Yes, people in remote 'communities' are vastly behind the eight-ball when it comes to catching up with the rest of the world - and that's if they wanted to. Yes, they may want to live in their own way, but with standard welfare payments forever and a multitude of government-provided services - such as housing, with AC if possible, Toyota parked out the front. Hardly a traditional life.

The world is ripping past them. Looking at the university experiences, in Australia, one could say that, back in 1950, only a small elite went to uni, to become doctors, lawyers, engineers, dentists and a few other sorts of professionals. The middle class cotton onto university study in the fifties; the working class in the sixties. Urban Indigenous people, from a background of rural life, choices and opportunities, really started on that path from about 1990. People from rural towns have not really taken that path. People in small, southern, 'communities' are missing the boat, although most have shifted into rural towns and the outer suburbs of cities.

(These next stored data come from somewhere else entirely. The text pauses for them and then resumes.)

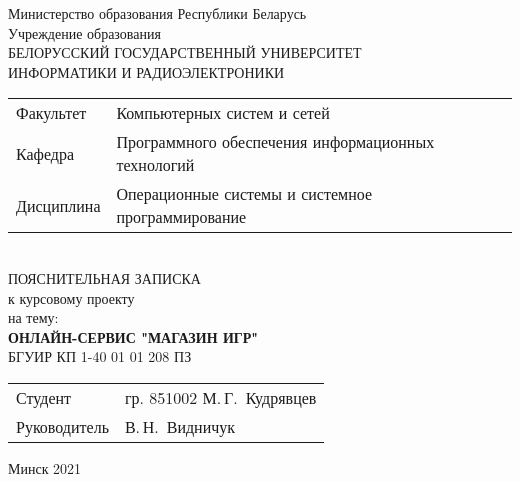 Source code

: \begin{titlepage}
  \begin{center}
    Министерство образования Республики Беларусь\\[1em]
    Учреждение образования\\
    БЕЛОРУССКИЙ ГОСУДАРСТВЕННЫЙ УНИВЕРСИТЕТ \\
    ИНФОРМАТИКИ И РАДИОЭЛЕКТРОНИКИ\\[1em]

    \begin{minipage}{\textwidth}
      \begin{flushleft}
        \begin{tabular}{ l l }
          Факультет  & Компьютерных систем и сетей\\
          Кафедра    & Программного обеспечения информационных технологий\\
          Дисциплина & Операционные системы и системное программирование
        \end{tabular}
      \end{flushleft}
    \end{minipage}\\[6em]

    {ПОЯСНИТЕЛЬНАЯ ЗАПИСКА}\\
    {к курсовому проекту}\\
    {на тему:}\\[1em]
    \textbf{\large ОНЛАЙН-СЕРВИС "МАГАЗИН ИГР"}\\[1em]


    {БГУИР КП 1-40 01 01 208 ПЗ}\\[17em]
    
    \begin{tabular}{ p{}p{} }
      Студент & гр. 851002 М.\,Г.~Кудрявцев \\
      Руководитель & В.\,Н.~Видничук \\
    \end{tabular}
    
    \vfill
    {\normalsize Минск 2021}
  \end{center}
\end{titlepage}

So people in remote 'communities' are, if ever, some generations from beginning to grasp the purpose and value of education, even at Primary level. The world isn't stopping to pick them up, it roars on.

People make choices on the basis of how they understand their opportunities, and know about alternative pathways. I fear that, unless some pressure is put on parents - horrors ! - the next generation of children, and the next, and the next, won't get out of their predicament, ever. Very depressing, but that's how it seems to be.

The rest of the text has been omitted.